Brief –
Range to output from the entries below: the line containing "liderar proyectos globales." through the line containing "- 💼 LinkedIn: [Alan". Set it down exactly, ends included, nothing else.

Source data –
--- START ---

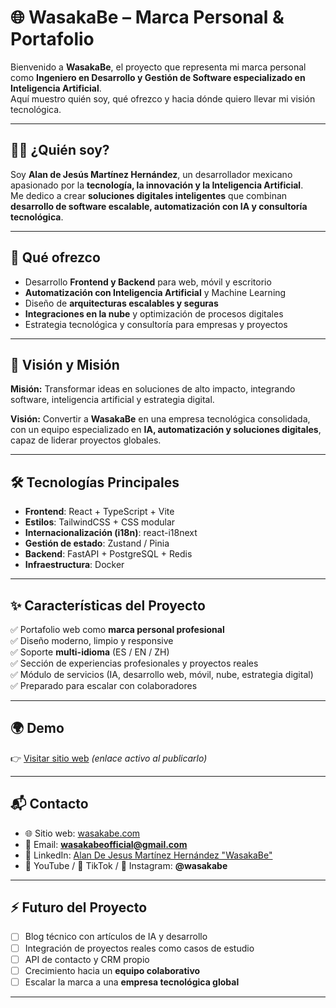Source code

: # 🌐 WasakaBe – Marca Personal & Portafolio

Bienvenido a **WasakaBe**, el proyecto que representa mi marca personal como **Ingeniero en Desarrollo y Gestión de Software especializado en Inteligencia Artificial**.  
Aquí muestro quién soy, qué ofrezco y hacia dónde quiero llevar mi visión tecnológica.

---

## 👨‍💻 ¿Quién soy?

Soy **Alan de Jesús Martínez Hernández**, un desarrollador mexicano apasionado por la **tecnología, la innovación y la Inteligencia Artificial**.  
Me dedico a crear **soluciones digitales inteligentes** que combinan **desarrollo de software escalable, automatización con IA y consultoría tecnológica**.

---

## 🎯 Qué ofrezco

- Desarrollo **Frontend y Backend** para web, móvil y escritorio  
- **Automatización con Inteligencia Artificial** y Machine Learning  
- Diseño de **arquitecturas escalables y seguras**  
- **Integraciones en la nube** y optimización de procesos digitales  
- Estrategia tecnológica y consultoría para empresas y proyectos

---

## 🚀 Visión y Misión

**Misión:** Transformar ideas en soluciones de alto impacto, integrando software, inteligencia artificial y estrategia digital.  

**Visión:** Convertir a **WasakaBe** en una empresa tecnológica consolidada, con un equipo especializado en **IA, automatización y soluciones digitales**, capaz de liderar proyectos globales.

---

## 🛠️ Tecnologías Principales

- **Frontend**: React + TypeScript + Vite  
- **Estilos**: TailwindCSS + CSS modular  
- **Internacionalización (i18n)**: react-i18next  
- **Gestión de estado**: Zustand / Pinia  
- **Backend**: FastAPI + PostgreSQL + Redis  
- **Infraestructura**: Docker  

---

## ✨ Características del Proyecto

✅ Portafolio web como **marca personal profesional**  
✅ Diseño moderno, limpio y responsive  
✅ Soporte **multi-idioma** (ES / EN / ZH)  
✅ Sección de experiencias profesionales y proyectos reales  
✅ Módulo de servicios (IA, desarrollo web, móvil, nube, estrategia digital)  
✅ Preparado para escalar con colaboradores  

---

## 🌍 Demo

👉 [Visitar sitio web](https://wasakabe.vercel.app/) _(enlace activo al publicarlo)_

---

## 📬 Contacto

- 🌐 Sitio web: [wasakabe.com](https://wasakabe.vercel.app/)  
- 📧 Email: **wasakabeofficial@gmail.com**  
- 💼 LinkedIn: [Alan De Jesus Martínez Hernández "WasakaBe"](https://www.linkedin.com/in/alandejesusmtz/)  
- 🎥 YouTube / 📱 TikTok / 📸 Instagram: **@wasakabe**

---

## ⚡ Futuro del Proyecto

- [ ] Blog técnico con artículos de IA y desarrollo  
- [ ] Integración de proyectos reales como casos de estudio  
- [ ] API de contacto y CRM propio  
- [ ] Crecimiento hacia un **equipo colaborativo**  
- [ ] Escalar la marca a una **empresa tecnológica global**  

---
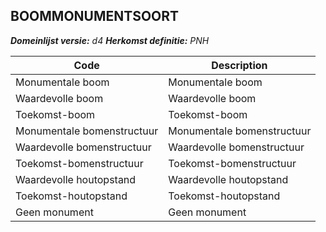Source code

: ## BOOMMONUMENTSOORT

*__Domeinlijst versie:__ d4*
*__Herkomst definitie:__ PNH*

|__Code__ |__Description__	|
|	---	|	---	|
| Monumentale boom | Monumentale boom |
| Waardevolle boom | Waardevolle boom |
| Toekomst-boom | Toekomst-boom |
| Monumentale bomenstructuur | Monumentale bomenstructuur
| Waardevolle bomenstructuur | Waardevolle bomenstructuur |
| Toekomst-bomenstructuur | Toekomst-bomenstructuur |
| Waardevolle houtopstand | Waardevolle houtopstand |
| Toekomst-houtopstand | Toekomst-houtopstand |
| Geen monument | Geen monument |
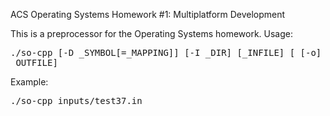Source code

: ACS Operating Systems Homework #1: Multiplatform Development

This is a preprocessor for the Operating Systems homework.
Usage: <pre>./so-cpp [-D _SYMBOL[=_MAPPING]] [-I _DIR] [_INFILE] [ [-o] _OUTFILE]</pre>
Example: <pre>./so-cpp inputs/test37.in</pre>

--- END ---

Exercise answer –
**Visión:** Convertir a **WasakaBe** en una empresa tecnológica consolidada, con un equipo especializado en **IA, automatización y soluciones digitales**, capaz de liderar proyectos globales.

---

## 🛠️ Tecnologías Principales

- **Frontend**: React + TypeScript + Vite  
- **Estilos**: TailwindCSS + CSS modular  
- **Internacionalización (i18n)**: react-i18next  
- **Gestión de estado**: Zustand / Pinia  
- **Backend**: FastAPI + PostgreSQL + Redis  
- **Infraestructura**: Docker  

---

## ✨ Características del Proyecto

✅ Portafolio web como **marca personal profesional**  
✅ Diseño moderno, limpio y responsive  
✅ Soporte **multi-idioma** (ES / EN / ZH)  
✅ Sección de experiencias profesionales y proyectos reales  
✅ Módulo de servicios (IA, desarrollo web, móvil, nube, estrategia digital)  
✅ Preparado para escalar con colaboradores  

---

## 🌍 Demo

👉 [Visitar sitio web](https://wasakabe.vercel.app/) _(enlace activo al publicarlo)_

---

## 📬 Contacto

- 🌐 Sitio web: [wasakabe.com](https://wasakabe.vercel.app/)  
- 📧 Email: **wasakabeofficial@gmail.com**  
- 💼 LinkedIn: [Alan De Jesus Martínez Hernández "WasakaBe"](https://www.linkedin.com/in/alandejesusmtz/)  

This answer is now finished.